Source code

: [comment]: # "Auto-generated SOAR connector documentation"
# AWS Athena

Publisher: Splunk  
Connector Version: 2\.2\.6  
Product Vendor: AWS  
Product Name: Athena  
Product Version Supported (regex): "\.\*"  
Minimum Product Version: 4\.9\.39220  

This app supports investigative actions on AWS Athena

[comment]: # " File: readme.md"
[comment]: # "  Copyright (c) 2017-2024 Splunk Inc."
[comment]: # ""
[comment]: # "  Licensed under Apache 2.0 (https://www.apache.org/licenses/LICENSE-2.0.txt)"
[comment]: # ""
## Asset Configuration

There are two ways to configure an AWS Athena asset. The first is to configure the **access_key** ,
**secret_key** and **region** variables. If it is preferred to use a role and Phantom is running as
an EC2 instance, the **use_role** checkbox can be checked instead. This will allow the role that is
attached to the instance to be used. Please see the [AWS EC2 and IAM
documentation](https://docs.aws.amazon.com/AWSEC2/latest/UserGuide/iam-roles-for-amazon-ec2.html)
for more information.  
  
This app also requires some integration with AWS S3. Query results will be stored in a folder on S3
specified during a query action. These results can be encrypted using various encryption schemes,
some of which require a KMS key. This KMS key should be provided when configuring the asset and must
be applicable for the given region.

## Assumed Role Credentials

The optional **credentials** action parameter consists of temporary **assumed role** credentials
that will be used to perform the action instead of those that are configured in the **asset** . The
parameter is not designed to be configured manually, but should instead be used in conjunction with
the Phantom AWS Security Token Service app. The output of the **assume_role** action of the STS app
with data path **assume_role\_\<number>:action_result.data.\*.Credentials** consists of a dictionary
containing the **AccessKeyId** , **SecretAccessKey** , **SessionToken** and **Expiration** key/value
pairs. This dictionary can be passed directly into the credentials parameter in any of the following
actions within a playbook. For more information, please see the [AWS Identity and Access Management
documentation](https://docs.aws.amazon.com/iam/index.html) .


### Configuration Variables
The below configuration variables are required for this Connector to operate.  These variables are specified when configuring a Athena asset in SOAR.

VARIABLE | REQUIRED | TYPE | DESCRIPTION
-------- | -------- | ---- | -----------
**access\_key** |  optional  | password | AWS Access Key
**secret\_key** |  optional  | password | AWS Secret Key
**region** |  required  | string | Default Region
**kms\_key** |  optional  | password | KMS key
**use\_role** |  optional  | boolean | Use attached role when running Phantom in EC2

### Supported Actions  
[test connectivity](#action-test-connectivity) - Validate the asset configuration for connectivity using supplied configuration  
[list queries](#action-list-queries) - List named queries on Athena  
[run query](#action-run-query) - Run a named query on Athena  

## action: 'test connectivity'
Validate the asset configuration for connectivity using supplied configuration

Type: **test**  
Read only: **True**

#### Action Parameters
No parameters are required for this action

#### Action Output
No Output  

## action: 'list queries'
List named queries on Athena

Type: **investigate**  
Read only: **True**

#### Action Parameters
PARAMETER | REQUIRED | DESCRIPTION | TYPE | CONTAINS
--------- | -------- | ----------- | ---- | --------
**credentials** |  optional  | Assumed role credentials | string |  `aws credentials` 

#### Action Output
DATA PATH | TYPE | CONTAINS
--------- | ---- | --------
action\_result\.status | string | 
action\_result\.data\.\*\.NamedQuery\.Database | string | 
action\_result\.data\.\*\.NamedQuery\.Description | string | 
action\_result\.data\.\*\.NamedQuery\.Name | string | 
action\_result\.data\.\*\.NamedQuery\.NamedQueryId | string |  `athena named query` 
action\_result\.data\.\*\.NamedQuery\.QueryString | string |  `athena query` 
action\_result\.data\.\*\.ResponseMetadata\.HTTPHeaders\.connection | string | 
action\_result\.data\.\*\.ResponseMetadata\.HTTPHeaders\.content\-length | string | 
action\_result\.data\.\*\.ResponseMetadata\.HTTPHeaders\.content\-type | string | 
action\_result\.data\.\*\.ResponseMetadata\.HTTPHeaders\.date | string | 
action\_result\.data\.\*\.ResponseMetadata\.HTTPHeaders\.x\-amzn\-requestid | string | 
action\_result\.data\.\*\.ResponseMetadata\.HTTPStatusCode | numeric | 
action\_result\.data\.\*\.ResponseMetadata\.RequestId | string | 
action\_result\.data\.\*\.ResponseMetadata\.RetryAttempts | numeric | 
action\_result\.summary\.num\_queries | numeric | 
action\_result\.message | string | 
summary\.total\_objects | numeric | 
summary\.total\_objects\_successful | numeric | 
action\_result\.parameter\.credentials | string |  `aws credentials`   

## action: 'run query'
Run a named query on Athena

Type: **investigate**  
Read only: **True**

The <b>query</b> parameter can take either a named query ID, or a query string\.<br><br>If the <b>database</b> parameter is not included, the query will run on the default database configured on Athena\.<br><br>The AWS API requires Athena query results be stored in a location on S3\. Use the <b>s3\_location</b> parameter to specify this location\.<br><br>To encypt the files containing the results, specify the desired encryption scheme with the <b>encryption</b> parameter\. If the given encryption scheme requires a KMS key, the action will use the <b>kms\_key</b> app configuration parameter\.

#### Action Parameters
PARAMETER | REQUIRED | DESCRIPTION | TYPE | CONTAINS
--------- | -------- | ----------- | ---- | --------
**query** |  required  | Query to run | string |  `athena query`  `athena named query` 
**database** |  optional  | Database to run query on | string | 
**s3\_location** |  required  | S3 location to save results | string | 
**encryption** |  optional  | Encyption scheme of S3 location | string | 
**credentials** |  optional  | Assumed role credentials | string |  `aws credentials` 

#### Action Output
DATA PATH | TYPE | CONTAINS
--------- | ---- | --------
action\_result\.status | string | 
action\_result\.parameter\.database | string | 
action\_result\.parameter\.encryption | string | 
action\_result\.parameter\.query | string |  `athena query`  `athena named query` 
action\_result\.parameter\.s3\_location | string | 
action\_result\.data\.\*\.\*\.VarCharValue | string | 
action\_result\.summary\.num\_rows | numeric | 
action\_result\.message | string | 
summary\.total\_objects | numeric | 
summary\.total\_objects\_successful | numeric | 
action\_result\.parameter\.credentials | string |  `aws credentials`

[Task objective]
Scan the data above for the word "Product". Copy every line in which it is found.

[Exercise result]
Product Vendor: AWS  
Product Name: Athena  
Product Version Supported (regex): "\.\*"  
Minimum Product Version: 4\.9\.39220  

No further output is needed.